### Assigned task
Write only the number of lines in the data that include the word "DATE".

══ Dataset entries

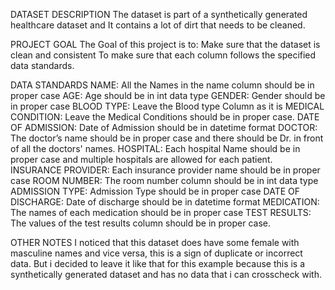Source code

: DATASET DESCRIPTION
The dataset is part of a synthetically generated healthcare dataset and It contains a lot of dirt that needs to be cleaned.

PROJECT GOAL
The Goal of this project is to:
Make sure that the dataset is clean and consistent
To make sure that each column follows the specified data standards.

DATA STANDARDS
NAME: All the Names in the name column should be in proper case
AGE: Age should be in int data type
GENDER: Gender should be in proper case
BLOOD TYPE: Leave the Blood type Column as it is
MEDICAL CONDITION: Leave the Medical Conditions should be in proper case.
DATE OF ADMISSION: Date of Admission should be in datetime format
DOCTOR: The doctor’s name should be in proper case and there should be Dr. in front of all the doctors' names.
HOSPITAL: Each hospital Name should be in proper case and multiple hospitals are allowed for each patient.
INSURANCE PROVIDER: Each insurance provider name should be in proper case
ROOM NUMBER: The room number column should be in int data type
ADMISSION TYPE: Admission Type should be in proper case
DATE OF DISCHARGE: Date of discharge should be in datetime format
MEDICATION: The names of each medication should be in proper case
TEST RESULTS: The values of the test results column should be in proper case.

OTHER NOTES
I noticed that this dataset does have some female with masculine names and vice versa, this is a sign of duplicate or incorrect data. But i decided to leave it like that for this example because this is a synthetically generated dataset and has no data that i can crosscheck with.
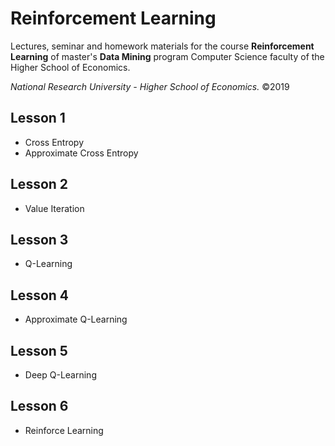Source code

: # Reinforcement Learning

Lectures, seminar and homework materials for the course **Reinforcement Learning** 
of master's **Data Mining** program Computer Science faculty 
of the Higher School of Economics.

*National Research University - Higher School of Economics.* &copy;2019

## Lesson 1

* Cross Entropy
* Approximate Cross Entropy

## Lesson 2

* Value Iteration

## Lesson 3

* Q-Learning

## Lesson 4

* Approximate Q-Learning

## Lesson 5

* Deep Q-Learning

## Lesson 6

* Reinforce Learning
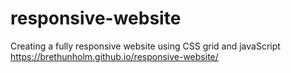 # responsive-website
Creating a fully responsive website using CSS grid and javaScript 
https://brethunholm.github.io/responsive-website/
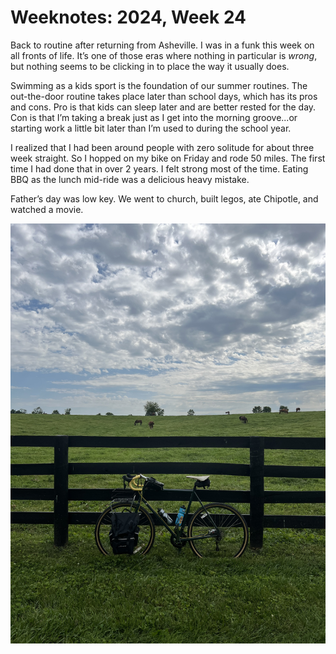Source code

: <template data-parse>2024-06-16 #weeknotes</template>

# Weeknotes: 2024, Week 24

Back to routine after returning from Asheville. I was in a funk this week on all fronts of life. It’s one of those eras where nothing in particular is *wrong*, but nothing seems to be clicking in to place the way it usually does.

Swimming as a kids sport is the foundation of our summer routines. The out-the-door routine takes place later than school days, which has its pros and cons. Pro is that kids can sleep later and are better rested for the day. Con is that I’m taking a break just as I get into the morning groove...or starting work a little bit later than I’m used to during the school year.

I realized that I had been around people with zero solitude for about three week straight. So I hopped on my bike on Friday and rode 50 miles. The first time I had done that in over 2 years. I felt strong most of the time.  Eating BBQ as the lunch mid-ride was a delicious heavy mistake. 

Father’s day was low key. We went to church, built legos, ate Chipotle, and watched a movie.


![Horsin' around on my bike](horsin_around_on_my_bike.jpg)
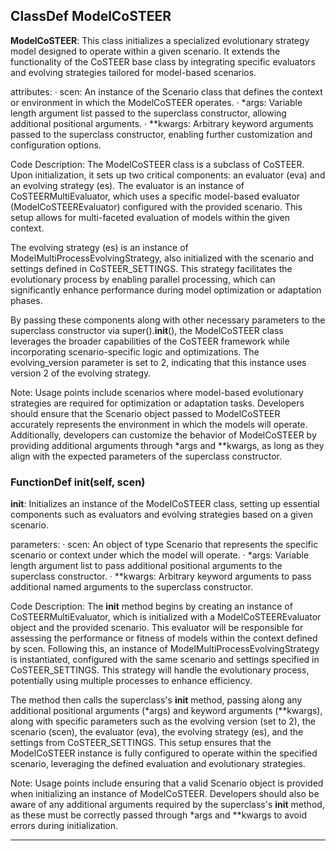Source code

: ## ClassDef ModelCoSTEER
**ModelCoSTEER**: This class initializes a specialized evolutionary strategy model designed to operate within a given scenario. It extends the functionality of the CoSTEER base class by integrating specific evaluators and evolving strategies tailored for model-based scenarios.

attributes:
· scen: An instance of the Scenario class that defines the context or environment in which the ModelCoSTEER operates.
· *args: Variable length argument list passed to the superclass constructor, allowing additional positional arguments.
· **kwargs: Arbitrary keyword arguments passed to the superclass constructor, enabling further customization and configuration options.

Code Description: The ModelCoSTEER class is a subclass of CoSTEER. Upon initialization, it sets up two critical components: an evaluator (eva) and an evolving strategy (es). The evaluator is an instance of CoSTEERMultiEvaluator, which uses a specific model-based evaluator (ModelCoSTEEREvaluator) configured with the provided scenario. This setup allows for multi-faceted evaluation of models within the given context.

The evolving strategy (es) is an instance of ModelMultiProcessEvolvingStrategy, also initialized with the scenario and settings defined in CoSTEER_SETTINGS. This strategy facilitates the evolutionary process by enabling parallel processing, which can significantly enhance performance during model optimization or adaptation phases.

By passing these components along with other necessary parameters to the superclass constructor via super().__init__(), the ModelCoSTEER class leverages the broader capabilities of the CoSTEER framework while incorporating scenario-specific logic and optimizations. The evolving_version parameter is set to 2, indicating that this instance uses version 2 of the evolving strategy.

Note: Usage points include scenarios where model-based evolutionary strategies are required for optimization or adaptation tasks. Developers should ensure that the Scenario object passed to ModelCoSTEER accurately represents the environment in which the models will operate. Additionally, developers can customize the behavior of ModelCoSTEER by providing additional arguments through *args and **kwargs, as long as they align with the expected parameters of the superclass constructor.
### FunctionDef __init__(self, scen)
**__init__**: Initializes an instance of the ModelCoSTEER class, setting up essential components such as evaluators and evolving strategies based on a given scenario.

parameters:
· scen: An object of type Scenario that represents the specific scenario or context under which the model will operate.
· *args: Variable length argument list to pass additional positional arguments to the superclass constructor.
· **kwargs: Arbitrary keyword arguments to pass additional named arguments to the superclass constructor.

Code Description: The __init__ method begins by creating an instance of CoSTEERMultiEvaluator, which is initialized with a ModelCoSTEEREvaluator object and the provided scenario. This evaluator will be responsible for assessing the performance or fitness of models within the context defined by scen. Following this, an instance of ModelMultiProcessEvolvingStrategy is instantiated, configured with the same scenario and settings specified in CoSTEER_SETTINGS. This strategy will handle the evolutionary process, potentially using multiple processes to enhance efficiency.

The method then calls the superclass's __init__ method, passing along any additional positional arguments (*args) and keyword arguments (**kwargs), along with specific parameters such as the evolving version (set to 2), the scenario (scen), the evaluator (eva), the evolving strategy (es), and the settings from CoSTEER_SETTINGS. This setup ensures that the ModelCoSTEER instance is fully configured to operate within the specified scenario, leveraging the defined evaluation and evolutionary strategies.

Note: Usage points include ensuring that a valid Scenario object is provided when initializing an instance of ModelCoSTEER. Developers should also be aware of any additional arguments required by the superclass's __init__ method, as these must be correctly passed through *args and **kwargs to avoid errors during initialization.
***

════

### Answer for the task
2